◆ EXERCISE GOAL
From the entries below, list each line with "REMOVA".

START SUPPLIED DATA

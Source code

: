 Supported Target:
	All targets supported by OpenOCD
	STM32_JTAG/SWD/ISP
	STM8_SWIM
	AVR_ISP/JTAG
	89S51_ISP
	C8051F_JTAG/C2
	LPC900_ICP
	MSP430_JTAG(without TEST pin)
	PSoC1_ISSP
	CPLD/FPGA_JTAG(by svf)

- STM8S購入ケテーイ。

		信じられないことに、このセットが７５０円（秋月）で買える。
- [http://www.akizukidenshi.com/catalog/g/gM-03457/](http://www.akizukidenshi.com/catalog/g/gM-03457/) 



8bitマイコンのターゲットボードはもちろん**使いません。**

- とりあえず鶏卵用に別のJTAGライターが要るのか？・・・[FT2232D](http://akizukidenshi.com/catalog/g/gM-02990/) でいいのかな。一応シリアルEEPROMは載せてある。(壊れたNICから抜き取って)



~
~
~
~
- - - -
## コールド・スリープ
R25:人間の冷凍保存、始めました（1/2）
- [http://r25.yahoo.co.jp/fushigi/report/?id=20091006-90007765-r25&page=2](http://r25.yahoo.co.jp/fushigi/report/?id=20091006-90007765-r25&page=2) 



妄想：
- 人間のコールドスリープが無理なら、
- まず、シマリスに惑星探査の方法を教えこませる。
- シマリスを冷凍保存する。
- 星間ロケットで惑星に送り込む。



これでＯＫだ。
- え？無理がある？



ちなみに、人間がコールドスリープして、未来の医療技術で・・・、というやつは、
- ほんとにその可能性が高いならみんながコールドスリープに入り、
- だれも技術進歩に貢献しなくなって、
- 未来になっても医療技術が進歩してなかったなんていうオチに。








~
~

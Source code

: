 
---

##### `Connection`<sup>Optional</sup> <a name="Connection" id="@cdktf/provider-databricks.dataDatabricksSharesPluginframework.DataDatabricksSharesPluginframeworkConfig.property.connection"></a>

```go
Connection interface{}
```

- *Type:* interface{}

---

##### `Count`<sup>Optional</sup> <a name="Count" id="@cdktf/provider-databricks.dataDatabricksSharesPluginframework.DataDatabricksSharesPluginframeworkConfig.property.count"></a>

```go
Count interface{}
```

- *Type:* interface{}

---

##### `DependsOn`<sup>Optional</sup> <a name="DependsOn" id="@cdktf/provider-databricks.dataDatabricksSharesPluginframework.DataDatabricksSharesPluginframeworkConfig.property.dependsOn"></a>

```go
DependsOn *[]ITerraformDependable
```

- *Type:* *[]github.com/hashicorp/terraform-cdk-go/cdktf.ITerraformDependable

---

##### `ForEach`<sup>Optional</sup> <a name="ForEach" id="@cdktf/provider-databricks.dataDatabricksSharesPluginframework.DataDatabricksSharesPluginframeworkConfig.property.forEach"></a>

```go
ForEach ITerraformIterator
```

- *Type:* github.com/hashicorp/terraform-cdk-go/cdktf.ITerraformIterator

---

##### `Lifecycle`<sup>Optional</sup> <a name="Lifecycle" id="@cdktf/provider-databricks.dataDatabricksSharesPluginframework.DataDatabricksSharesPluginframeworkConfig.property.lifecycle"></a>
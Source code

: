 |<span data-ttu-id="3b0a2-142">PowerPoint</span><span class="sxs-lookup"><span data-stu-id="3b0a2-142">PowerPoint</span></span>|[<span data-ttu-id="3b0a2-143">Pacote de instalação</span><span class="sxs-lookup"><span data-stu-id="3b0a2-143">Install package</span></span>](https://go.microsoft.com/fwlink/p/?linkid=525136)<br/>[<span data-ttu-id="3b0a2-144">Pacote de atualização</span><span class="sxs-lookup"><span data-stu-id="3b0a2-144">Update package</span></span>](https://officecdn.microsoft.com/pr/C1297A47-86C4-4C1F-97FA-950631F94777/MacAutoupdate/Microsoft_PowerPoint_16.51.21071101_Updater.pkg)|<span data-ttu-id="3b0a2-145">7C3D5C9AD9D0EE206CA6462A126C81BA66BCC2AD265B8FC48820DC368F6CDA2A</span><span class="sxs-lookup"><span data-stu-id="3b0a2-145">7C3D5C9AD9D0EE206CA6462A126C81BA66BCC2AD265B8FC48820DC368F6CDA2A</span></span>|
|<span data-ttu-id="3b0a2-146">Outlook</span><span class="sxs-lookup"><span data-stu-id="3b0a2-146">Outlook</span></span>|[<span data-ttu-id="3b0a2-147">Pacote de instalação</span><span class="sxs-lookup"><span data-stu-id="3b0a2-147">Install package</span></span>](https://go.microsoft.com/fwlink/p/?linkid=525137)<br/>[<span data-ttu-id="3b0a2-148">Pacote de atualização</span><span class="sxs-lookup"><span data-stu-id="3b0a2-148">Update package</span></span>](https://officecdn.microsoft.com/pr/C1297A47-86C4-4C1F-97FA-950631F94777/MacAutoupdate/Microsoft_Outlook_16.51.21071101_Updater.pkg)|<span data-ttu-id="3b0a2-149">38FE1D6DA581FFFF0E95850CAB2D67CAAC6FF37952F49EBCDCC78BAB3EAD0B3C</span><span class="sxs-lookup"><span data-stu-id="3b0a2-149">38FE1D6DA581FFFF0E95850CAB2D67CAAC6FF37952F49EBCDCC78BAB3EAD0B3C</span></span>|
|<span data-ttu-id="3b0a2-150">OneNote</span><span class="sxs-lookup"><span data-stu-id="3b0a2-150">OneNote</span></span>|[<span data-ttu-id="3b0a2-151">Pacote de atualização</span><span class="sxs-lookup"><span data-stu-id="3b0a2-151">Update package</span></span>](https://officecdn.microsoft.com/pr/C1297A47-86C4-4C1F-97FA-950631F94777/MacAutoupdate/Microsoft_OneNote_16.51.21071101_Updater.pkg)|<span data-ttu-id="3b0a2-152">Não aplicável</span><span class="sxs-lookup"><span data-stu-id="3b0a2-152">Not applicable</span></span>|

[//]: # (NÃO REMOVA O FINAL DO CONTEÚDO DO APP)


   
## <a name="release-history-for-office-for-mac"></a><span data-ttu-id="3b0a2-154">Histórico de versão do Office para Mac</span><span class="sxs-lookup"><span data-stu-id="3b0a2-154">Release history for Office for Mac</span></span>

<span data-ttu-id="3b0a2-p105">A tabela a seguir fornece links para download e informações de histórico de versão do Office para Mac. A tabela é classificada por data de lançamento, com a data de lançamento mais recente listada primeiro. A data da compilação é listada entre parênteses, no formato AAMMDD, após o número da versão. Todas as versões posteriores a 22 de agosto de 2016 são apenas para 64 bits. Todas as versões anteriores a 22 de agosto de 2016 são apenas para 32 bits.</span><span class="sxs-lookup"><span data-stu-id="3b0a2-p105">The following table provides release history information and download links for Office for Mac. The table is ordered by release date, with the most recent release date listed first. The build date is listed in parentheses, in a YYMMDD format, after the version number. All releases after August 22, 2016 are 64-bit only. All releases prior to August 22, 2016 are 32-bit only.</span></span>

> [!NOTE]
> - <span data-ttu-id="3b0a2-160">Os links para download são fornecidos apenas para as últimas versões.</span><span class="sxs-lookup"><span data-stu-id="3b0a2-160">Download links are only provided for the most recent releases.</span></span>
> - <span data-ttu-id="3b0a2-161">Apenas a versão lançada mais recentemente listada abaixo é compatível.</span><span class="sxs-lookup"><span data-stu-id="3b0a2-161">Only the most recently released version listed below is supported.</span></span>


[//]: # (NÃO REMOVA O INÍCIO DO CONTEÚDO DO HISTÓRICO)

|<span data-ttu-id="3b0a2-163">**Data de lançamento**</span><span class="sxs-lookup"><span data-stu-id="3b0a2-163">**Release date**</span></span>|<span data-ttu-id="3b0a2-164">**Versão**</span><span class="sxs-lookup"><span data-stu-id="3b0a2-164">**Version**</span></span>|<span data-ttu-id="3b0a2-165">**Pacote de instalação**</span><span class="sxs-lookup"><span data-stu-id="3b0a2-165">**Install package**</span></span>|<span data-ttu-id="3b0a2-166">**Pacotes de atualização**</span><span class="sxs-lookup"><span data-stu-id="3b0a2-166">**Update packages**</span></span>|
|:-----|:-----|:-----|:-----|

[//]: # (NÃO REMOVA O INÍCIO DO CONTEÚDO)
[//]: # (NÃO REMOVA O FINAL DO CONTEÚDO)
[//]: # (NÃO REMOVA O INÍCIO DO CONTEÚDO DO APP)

END SUPPLIED DATA
START SUPPLIED DATA

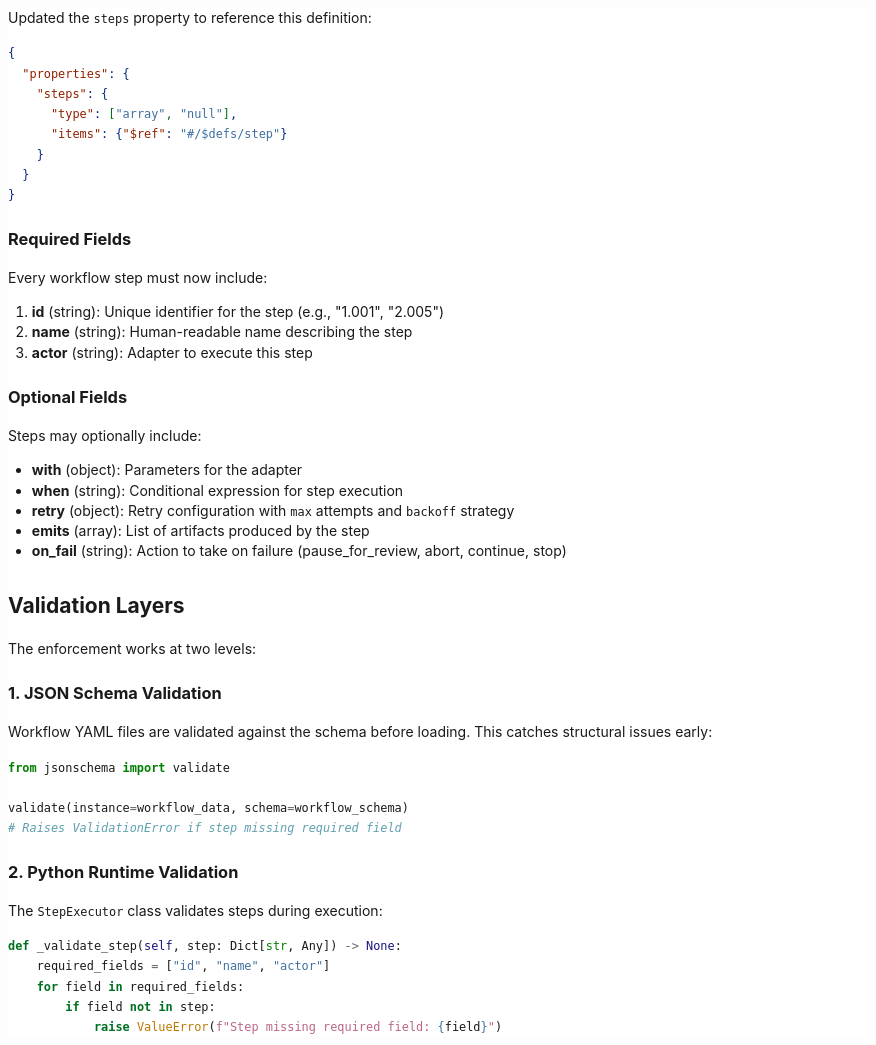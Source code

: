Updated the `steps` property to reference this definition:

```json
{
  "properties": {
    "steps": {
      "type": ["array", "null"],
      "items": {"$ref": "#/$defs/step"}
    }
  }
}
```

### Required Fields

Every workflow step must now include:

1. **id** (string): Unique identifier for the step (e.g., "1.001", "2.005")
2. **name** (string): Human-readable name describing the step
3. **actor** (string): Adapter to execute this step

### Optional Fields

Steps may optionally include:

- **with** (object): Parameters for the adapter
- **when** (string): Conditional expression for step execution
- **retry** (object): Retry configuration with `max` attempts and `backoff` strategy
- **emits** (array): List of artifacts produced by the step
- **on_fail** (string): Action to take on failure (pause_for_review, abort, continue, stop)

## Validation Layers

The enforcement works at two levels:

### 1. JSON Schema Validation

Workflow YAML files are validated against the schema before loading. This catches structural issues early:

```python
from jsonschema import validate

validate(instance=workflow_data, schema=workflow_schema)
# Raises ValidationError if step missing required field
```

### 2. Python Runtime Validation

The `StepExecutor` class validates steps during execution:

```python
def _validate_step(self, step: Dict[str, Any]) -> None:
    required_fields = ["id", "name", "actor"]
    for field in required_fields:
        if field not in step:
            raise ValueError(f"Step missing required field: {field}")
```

END SUPPLIED DATA

◆ RESPONSE TO THE EXERCISE
[//]: # (NÃO REMOVA O FINAL DO CONTEÚDO DO APP)
[//]: # (NÃO REMOVA O INÍCIO DO CONTEÚDO DO HISTÓRICO)
[//]: # (NÃO REMOVA O INÍCIO DO CONTEÚDO)
[//]: # (NÃO REMOVA O FINAL DO CONTEÚDO)
[//]: # (NÃO REMOVA O INÍCIO DO CONTEÚDO DO APP)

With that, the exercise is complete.